Raspberry Pi Resources
Raspberry Pi Shopping List: The Raspberry Pi is very cool, but it needs more stuff to make it go. This Raspberry Pi shopping list will help you be sure you have all the essentials and tell you about extras you may want.
Some precautions when you or students work with the Raspberry Pi.
Project Handouts: These are from one to a few pages long and are intended to help your students get started on projects using the Raspberry Pi. Subjects include the Pi Camera, infrared receiver, and temperature probe.
Workshop SD Image: This is the the Raspbian "Buster" image from the October, 2019 workshop, compressed with the xz format. Beware: It is a 1.6 GB download from Google Drive; because of the size, you will get a warning that it's too big for Google to scan for viruses. The easiest way to make one or a few SD cards from this image is to use balenaEtcher. Etcher is free, works on Windows, MacOS, and Linux, and will accept the .xz file directly; it is not necessary to extract the image from the archive. You will need 8 GB or larger SD cards for this image; 16 GB cards are better and cost about the same.
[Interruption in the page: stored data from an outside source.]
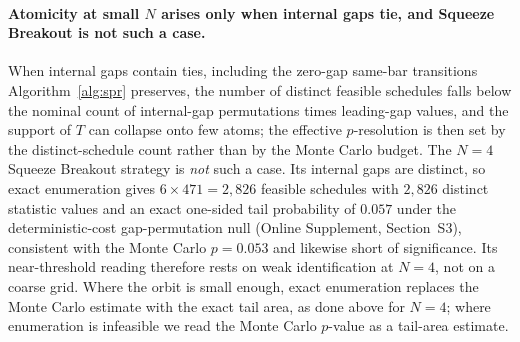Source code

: \documentclass[preprint,12pt]{elsarticle}
\theoremstyle{definition}
\begin{document}
\paragraph{Atomicity at small $N$ arises only when internal gaps tie, and Squeeze Breakout is not such a case.} When internal gaps contain ties, including the zero-gap same-bar transitions
Algorithm~\ref{alg:spr} preserves, the number of distinct feasible schedules falls
below the nominal count of internal-gap permutations times leading-gap values, and the
support of $T$ can collapse onto few atoms; the effective $p$-resolution is then set by
the distinct-schedule count rather than by the Monte Carlo budget. The $N=4$ Squeeze
Breakout strategy is \emph{not} such a case. Its internal gaps are distinct, so exact
enumeration gives $6\times471=2{,}826$ feasible schedules with $2{,}826$ distinct
statistic values and an exact one-sided tail probability of $0.057$ under the
deterministic-cost gap-permutation null (Online Supplement, Section~S3), consistent with
the Monte Carlo $p=0.053$ and likewise short of significance. Its near-threshold reading
therefore rests on weak identification at $N=4$, not on a coarse grid. Where the orbit is small enough, exact enumeration replaces the Monte Carlo estimate
with the exact tail area, as done above for $N=4$; where enumeration is infeasible we
read the Monte Carlo $p$-value as a tail-area estimate.
\end{document}
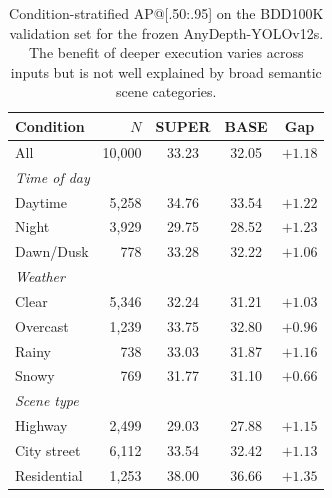 \begin{table}[t]
\centering
\caption{
    Condition-stratified AP@[.50:.95] on the BDD100K validation set for the frozen AnyDepth-YOLOv12s. 
    The benefit of deeper execution varies across inputs but is not well explained by broad semantic scene categories.
}
\label{tab:condition_stratified}
\begin{tabular}{lrccc}
\toprule
Condition & $N$ & SUPER & BASE & Gap \\
\midrule
All & 10,000 & 33.23 & 32.05 & $+1.18$ \\
\midrule
\multicolumn{5}{l}{\emph{Time of day}} \\
\quad Daytime & 5,258 & 34.76 & 33.54 & $+1.22$ \\
\quad Night & 3,929 & 29.75 & 28.52 & $+1.23$ \\
\quad Dawn/Dusk & 778 & 33.28 & 32.22 & $+1.06$ \\
\midrule
\multicolumn{5}{l}{\emph{Weather}} \\
\quad Clear & 5,346 & 32.24 & 31.21 & $+1.03$ \\
\quad Overcast & 1,239 & 33.75 & 32.80 & $+0.96$ \\
\quad Rainy & 738 & 33.03 & 31.87 & $+1.16$ \\
\quad Snowy & 769 & 31.77 & 31.10 & $+0.66$ \\
\midrule
\multicolumn{5}{l}{\emph{Scene type}} \\
\quad Highway & 2,499 & 29.03 & 27.88 & $+1.15$ \\
\quad City street & 6,112 & 33.54 & 32.42 & $+1.13$ \\
\quad Residential & 1,253 & 38.00 & 36.66 & $+1.35$ \\
\bottomrule
\end{tabular}
\end{table}

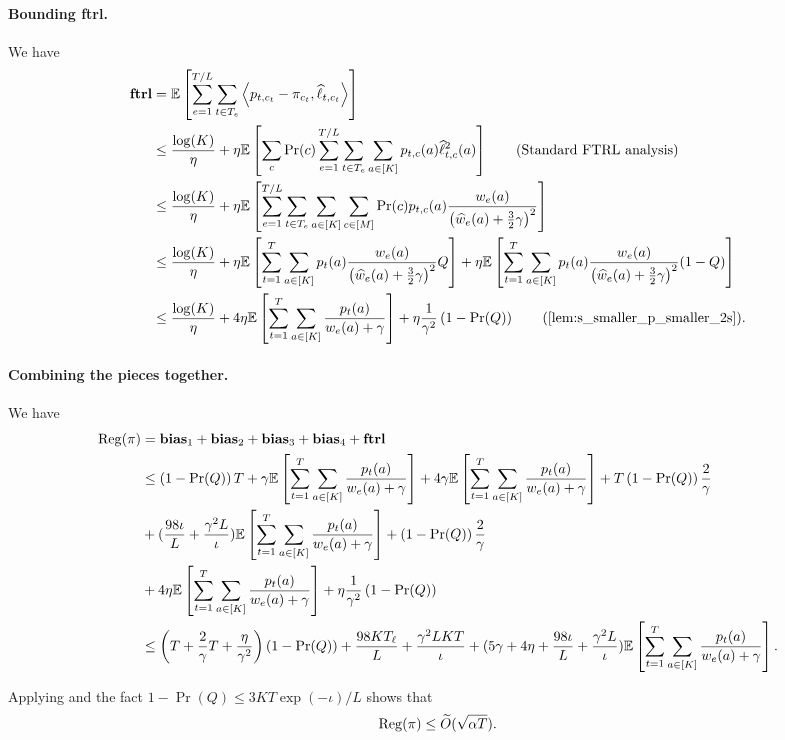 \paragraph{Bounding ftrl.} We have
\begin{align*}
\mathbf{ftrl} &= \mathbb{E} \left[ \sum_{e=1}^{T/L} \sum_{t \in T_e} \ip{ p_{t,c_t} - \pi_{c_t}, \widehat{\ell}_{t,c_t} } \right] \\
&\le \frac{\log(K)}{\eta} + \eta \mathbb{E} \left[ 
\sum_{c} \Pr(c) \sum_{e=1}^{T/L} \sum_{t \in T_e} \sum_{a \in[K]} p_{t,c}(a) \widehat{\ell}^2_{t,c}(a) \right] \tag{Standard FTRL analysis}\\
%
&\le \frac{\log(K)}{\eta} + \eta \E\left[
\sum_{e=1}^{T/L} \sum_{t \in T_e} \sum_{a \in[K]} \sum_{c \in [M]} 
\Pr(c) p_{t,c}(a) \frac{w_{e}(a)}{\left( \widehat{w}_{e}(a) + \frac{3}{2} \gamma \right)^2} \right] \\
%
&\le \frac{\log(K)}{\eta} + \eta \E\left[
\sum_{t=1}^T \sum_{a \in[K]} p_t(a) \frac{w_{e}(a)}{\left( \widehat{w}_{e}(a) + \frac{3}{2} \gamma \right)^2} Q \right] + \eta \E\left[
\sum_{t=1}^T \sum_{a \in[K]}  p_{t}(a) \frac{w_{e}(a)}{\left( \widehat{w}_{e}(a) + \frac{3}{2} \gamma \right)^2} (1-Q) \right] \\
%
&\leq \frac{\log(K)}{\eta} + 4\eta\E\left[\sum_{t=1}^T \sum_{a\in[K]} \frac{p_t(a)}{w_e(a)+ \gamma}  \right] + \eta \frac{1}{\gamma^2} \left(1 - \Pr(Q)\right) \tag{\Cref{lem:s_smaller_p_smaller_2s}}.
\end{align*}

\paragraph{Combining the pieces together.} We have
\begin{align*}
    \Reg(\pi) &= \bias{1} + \bias{2} + \bias{3} + \bias{4} + \textbf{ftrl} \\
%
    &\le \left( 1- \Pr(Q) \right) T + \gamma \E\left[\sum_{t=1}^T\sum_{a\in[K]} \frac{p_t(a)}{w_e(a)+ \gamma} \right]  +  4 \gamma  \E\left[\sum_{t=1}^T\sum_{a\in[K]} \frac{p_t(a)}{w_e(a)+ \gamma} \right]  + T \left(1 - \Pr(Q)\right) \frac{2}{\gamma} \\
    &+ (\frac{98 \iota}{L}  + \frac{\gamma^2 L }{\iota}) \E\left[\sum_{t=1}^T\sum_{a\in[K]} \frac{p_t(a)}{w_e(a)+ \gamma} \right]  +  \left(1-\Pr(Q)\right) \frac{2}{\gamma}  \\
    &+ 4\eta\E\left[\sum_{t=1}^T\sum_{a\in[K]} \frac{p_t(a)}{w_e(a)+ \gamma} \right] + \eta \frac{1}{\gamma^2} \left(1 - \Pr(Q)\right) \\
%
    &\le \left(T + \frac{2}{\gamma}T + \frac{\eta}{\gamma^2} \right) \left(1-\Pr(Q) \right) +  \frac{98 K T_\ell}{L} + \frac{\gamma^2 L K T}{\iota}  + (5\gamma+ 4\eta + \frac{98 \iota}{L}  + \frac{\gamma^2 L }{\iota}) \E\left[\sum_{t=1}^T\sum_{a\in[K]} \frac{p_t(a)}{w_e(a)+ \gamma} \right].
\end{align*}

Applying  and the fact $1 - \Pr(Q) \le 3KT\exp(-\iota)/L$ shows that 
\[\operatorname{\mathrm{Reg}}(\pi) \le \widetilde{O}(\sqrt{\alpha T}).\]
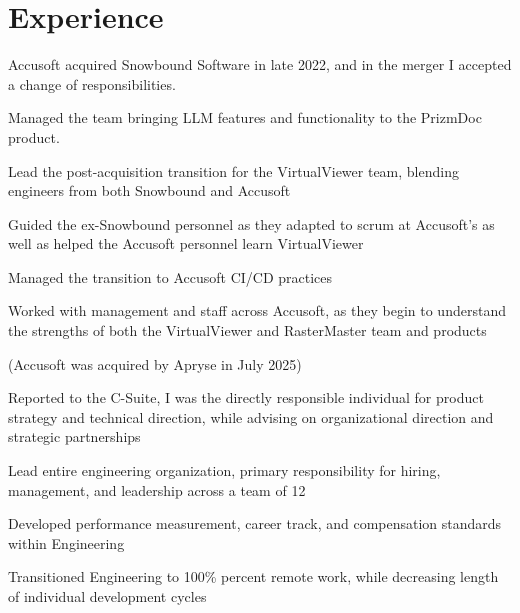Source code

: \documentclass[letterpaper,10pt]{article}
\begin{document}

  \section{Experience}

  \begin{resume_list}
    \item Accusoft acquired Snowbound Software in late 2022, and in the merger I accepted a change of responsibilities.
    \item Managed the team bringing LLM features and functionality to the PrizmDoc product.
    \item Lead the post-acquisition transition for the VirtualViewer team, blending engineers from both Snowbound and Accusoft 
    \item Guided the ex-Snowbound personnel as they adapted to scrum at Accusoft's as well as helped the Accusoft personnel learn VirtualViewer
    \item Managed the transition to Accusoft CI/CD practices
    \item Worked with management and staff across Accusoft, as they begin to understand the strengths of both the VirtualViewer and RasterMaster team and products
    \item (Accusoft was acquired by Apryse in July 2025)
  \end{resume_list}

  \begin{resume_list}
    \item Reported to the C-Suite, I was the directly responsible individual for product strategy and technical direction, while advising on organizational direction and strategic partnerships
    \item Lead entire engineering organization, primary responsibility for hiring, management, and leadership across a team of 12
    \item Developed performance measurement, career track, and compensation standards within Engineering
    \item Transitioned Engineering to 100\% percent remote work, while decreasing length of individual development cycles
  \end{resume_list}
     
\end{document}
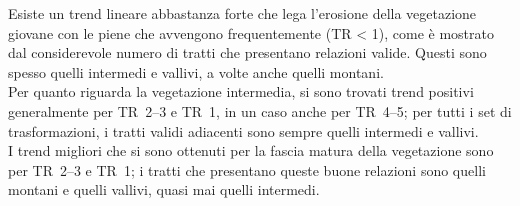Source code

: Esiste un trend lineare abbastanza forte che lega l'erosione della vegetazione giovane con le piene che avvengono frequentemente (TR \SI{< 1}{\anno}), come è mostrato dal considerevole numero di tratti che presentano relazioni valide.
Questi sono spesso quelli intermedi e vallivi, a volte anche quelli montani.
\\
Per quanto riguarda la vegetazione intermedia, si sono trovati trend positivi generalmente per TR~\SIrange[range-phrase = {-}, range-units = single]{2}{3}{\mesi} e TR~\SI{1}{\anno}, in un caso anche per TR~\SIrange[range-phrase = {-}, range-units = single]{4}{5}{\mesi}; per tutti i set di trasformazioni, i tratti validi adiacenti sono sempre quelli intermedi e vallivi.
\\
I trend migliori che si sono ottenuti per la fascia matura della vegetazione sono per TR~\SIrange[range-phrase = {-}, range-units = single]{2}{3}{\mesi} e TR~\SI{1}{\anno}; i tratti che presentano queste buone relazioni sono quelli montani e quelli vallivi, quasi mai quelli intermedi.

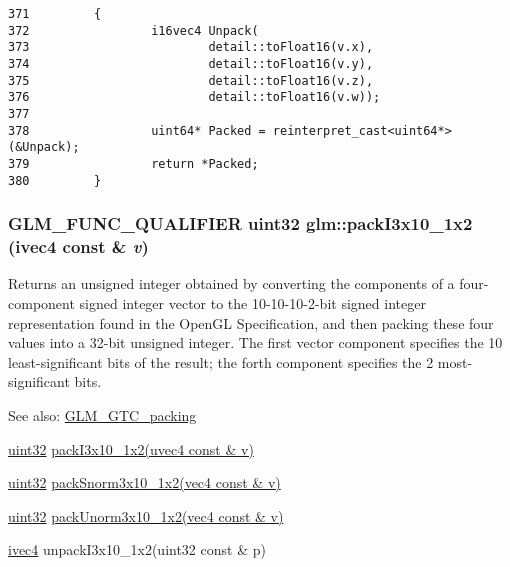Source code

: \begin{Code}\begin{verbatim}371         {
372                 i16vec4 Unpack(
373                         detail::toFloat16(v.x),
374                         detail::toFloat16(v.y),
375                         detail::toFloat16(v.z),
376                         detail::toFloat16(v.w));
377 
378                 uint64* Packed = reinterpret_cast<uint64*>(&Unpack);
379                 return *Packed;
380         }
\end{verbatim}
\end{Code}


\hypertarget{group__gtc__packing_g032e18fa5bc5b8f3897104aeb2f1e195}{
\subsubsection[packI3x10\_\-1x2]{\setlength{\rightskip}{0pt plus 5cm}GLM\_\-FUNC\_\-QUALIFIER uint32 glm::packI3x10\_\-1x2 (ivec4 const \& {\em v})}}
\label{group__gtc__packing_g032e18fa5bc5b8f3897104aeb2f1e195}


Returns an unsigned integer obtained by converting the components of a four-component signed integer vector to the 10-10-10-2-bit signed integer representation found in the OpenGL Specification, and then packing these four values into a 32-bit unsigned integer. The first vector component specifies the 10 least-significant bits of the result; the forth component specifies the 2 most-significant bits.

\begin{Desc}
\item[See also:]\hyperlink{group__gtc__packing}{GLM\_\-GTC\_\-packing} 

\hyperlink{group__gtc__type__precision_g202b6a53c105fcb7e531f9b443518451}{uint32} \hyperlink{group__gtc__packing_g032e18fa5bc5b8f3897104aeb2f1e195}{packI3x10\_\-1x2(uvec4 const \& v)} 

\hyperlink{group__gtc__type__precision_g202b6a53c105fcb7e531f9b443518451}{uint32} \hyperlink{group__gtc__packing_g0d4157cec37c0312216a7be1cc92df54}{packSnorm3x10\_\-1x2(vec4 const \& v)} 

\hyperlink{group__gtc__type__precision_g202b6a53c105fcb7e531f9b443518451}{uint32} \hyperlink{group__gtc__packing_g2cf2d11b40bd48639110456fd74c2e33}{packUnorm3x10\_\-1x2(vec4 const \& v)} 

\hyperlink{group__core__types_ga4560ddc50320ea8f8a70d5c9c249fea}{ivec4} unpackI3x10\_\-1x2(uint32 const \& p) \end{Desc}


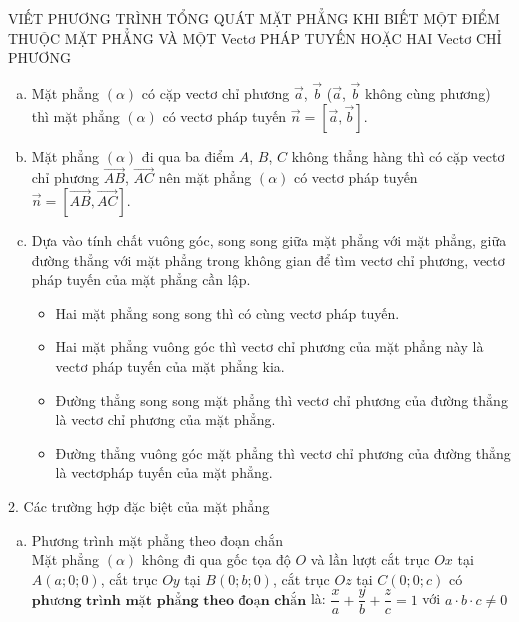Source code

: \begin{dang}{VIẾT PHƯƠNG TRÌNH TỔNG QUÁT MẶT PHẲNG KHI BIẾT MỘT ĐIỂM THUỘC MẶT PHẲNG VÀ MỘT Vectơ PHÁP TUYẾN HOẶC HAI Vectơ CHỈ PHƯƠNG}
\begin{enumerate}[a.]
\item Mặt phẳng $\left(\alpha\right)$ có cặp vectơ chỉ phương $\overrightarrow{a}$, $\overrightarrow{b}$ ($\overrightarrow{a}$, $\overrightarrow{b}$ không cùng phương) thì mặt phẳng $\left(\alpha\right)$ có vectơ pháp tuyến $\overrightarrow{n}= \left[\overrightarrow{a},\overrightarrow{b}\right]$.
\item Mặt phẳng $\left(\alpha\right)$ đi qua ba điểm $A$, $B$, $C$ không thẳng hàng thì có cặp vectơ chỉ phương $\overrightarrow{AB}$, $\overrightarrow{AC}$ nên mặt phẳng $\left(\alpha\right)$ có vectơ pháp tuyến $\overrightarrow{n} = \left[\overrightarrow{AB}, \overrightarrow{AC}\right]$.
\item Dựa vào tính chất vuông góc, song song giữa mặt phẳng với mặt phẳng, giữa đường thẳng với mặt phẳng trong không gian để tìm vectơ chỉ phương, vectơ pháp tuyến của mặt phẳng cần lập.
\begin{itemize}
\item Hai mặt phẳng song song thì có cùng vectơ pháp tuyến.
\item Hai mặt phẳng vuông góc thì vectơ chỉ phương của mặt phẳng này là vectơ pháp tuyến của mặt phẳng kia.
\item Đường thẳng song song mặt phẳng thì vectơ chỉ phương của đường thẳng là vectơ chỉ phương của mặt phẳng.
\item Đường thẳng vuông góc mặt phẳng thì vectơ chỉ phương của đường thẳng là vectơpháp tuyến của mặt phẳng.
\end{itemize}
\end{enumerate}
2. Các trường hợp đặc biệt của mặt phẳng
\begin{enumerate}[a.]
\item Phương trình mặt phẳng theo đoạn chắn\\
Mặt phẳng $\left(\alpha\right)$ không đi qua gốc tọa độ $O$ và lần lượt cắt trục $Ox$ tại $A \left(a;0;0\right)$, cắt trục $Oy$ tại $B \left(0;b;0\right)$, cắt trục $Oz$ tại $C \left(0;0;c\right)$ có $\textbf{phương trình mặt phẳng theo đoạn chắn}$ là: $\dfrac{x}{a}+\dfrac{y}{b}+\dfrac{z}{c}=1$ với $a \cdot b \cdot c \neq 0$
\begin{center}
\end{center}
\end{enumerate}
\end{dang}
If you flash a card from this image, there will be an automatic reboot the first time it is started up because the image contains code to resize the file system on first boot in order to use the full capacity of the microSD card.
If you need to make enough copies for an entire class, you can duplicate microSD cards with a Windows computer and about $150 of parts. You can also duplicate multiple microSD cards using your Raspberry Pi. Download the image, use Etcher to flash it onto an SD card (8 GB is best for this one), then, without booting the card, use it as your master for duplicating.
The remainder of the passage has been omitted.